As a hypothetical, consider a 1 meter cubed tank with a 1 square centimeter column of 1m height sticking out the top. Calculate for me the pressure at the top of the tank and provide a reference for your method of doing the calculation.

Consider also a real example I work on every day: the heating water piping system in a building. How would you go about calculating the static head pressure at the bottom of the system? I use p=rho*g*h and it works.

No one has answered it, so I'll just give the answer (and a few more).

1. What is the pressure everywhere along the bottom of a 1 meter cubed, open water tank? Answer: 9800 n/m^2 (.097 atm)
2. If you put a top on the tank, install a 1m tall open pipe of 1 sq cm cross sectional area on top and fill it with water, what is the pressure at the bottom of the pipe? Along the entire top surface of the tank? Answer: 9800 n/m^2 (.097 atm). What is the pressure along the entire bottom surface of the tank? Answer 19600 n/m^2 (.194 atm).
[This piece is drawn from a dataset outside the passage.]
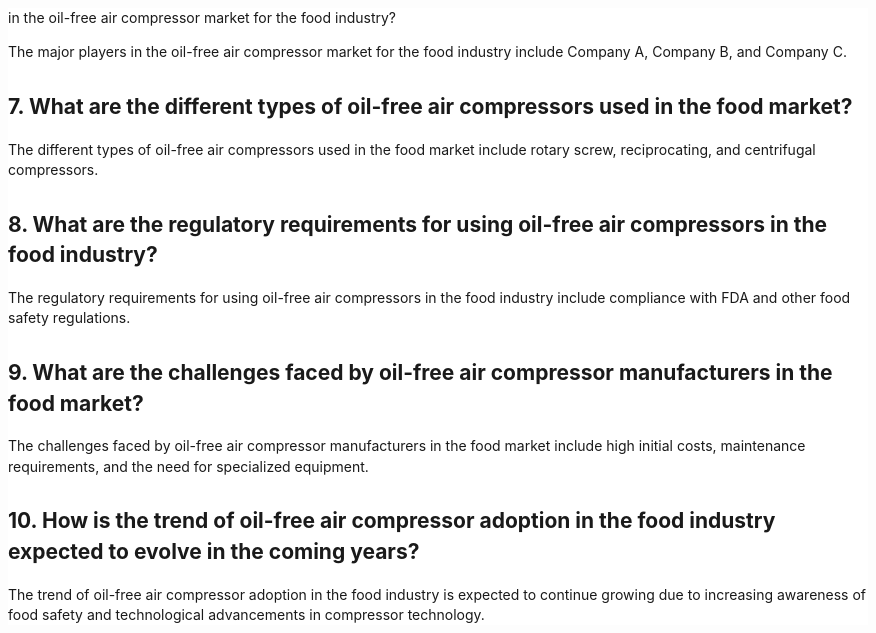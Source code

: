 in the oil-free air compressor market for the food industry?</h2><p>The major players in the oil-free air compressor market for the food industry include Company A, Company B, and Company C.</p><h2>7. What are the different types of oil-free air compressors used in the food market?</h2><p>The different types of oil-free air compressors used in the food market include rotary screw, reciprocating, and centrifugal compressors.</p><h2>8. What are the regulatory requirements for using oil-free air compressors in the food industry?</h2><p>The regulatory requirements for using oil-free air compressors in the food industry include compliance with FDA and other food safety regulations.</p><h2>9. What are the challenges faced by oil-free air compressor manufacturers in the food market?</h2><p>The challenges faced by oil-free air compressor manufacturers in the food market include high initial costs, maintenance requirements, and the need for specialized equipment.</p><h2>10. How is the trend of oil-free air compressor adoption in the food industry expected to evolve in the coming years?</h2><p>The trend of oil-free air compressor adoption in the food industry is expected to continue growing due to increasing awareness of food safety and technological advancements in compressor technology.</p></body></html></strong></p>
If you have a 100m tall building with a hot water heating system in it, vented at the top, what is the pressure at the suction side of the pump in the basement with the pump off? Answer: 980,000 n/m^2 (9.7 atm)

Agree or disagree?

 

[TheInversZero]

You are very right Russ pressure is a value of, Newtons divided by Meters squared. N/Msquared

I am trying to figure out how many square meters are at the base of a nano tube. Perhaps you could enlighten us.

 

[Jobrag]

If there were a submarine floating in that tank the formula rho*g*h would cause that sub to be crushed by a few drops of water. Can you be sure that it would happen is there no doubt whatsoever.

But as soon as the submarine began to deform the level in the tube would fall and the pressure relieved, then you would have to refill the tube, little more deformation, by the time you had filled the tube often enough to destroy the submarine you would have used as much energy lifting the water to the top as you would have blowing the thing apart.

If you want an analogy think of a Van de Graaff generator lots and lots of volts but bugger all power.

 

[russ_watters]

I am trying to figure out how many square meters are at the base of a nano tube. Perhaps you could enlighten us.

Why would you care? It's irrelevant to the problem. p=mgh <-where do you see area in that equation?

 

[ericgrau]

Pressure at the bottom of the mile high tube will be incredibly high. Pressure in the ocean will remain unchanged. And then the water in the tube will fall to the level of the ocean, and the pressure in the tube will drop to that of the ocean. Pressure in the ocean wills still remain unchanged.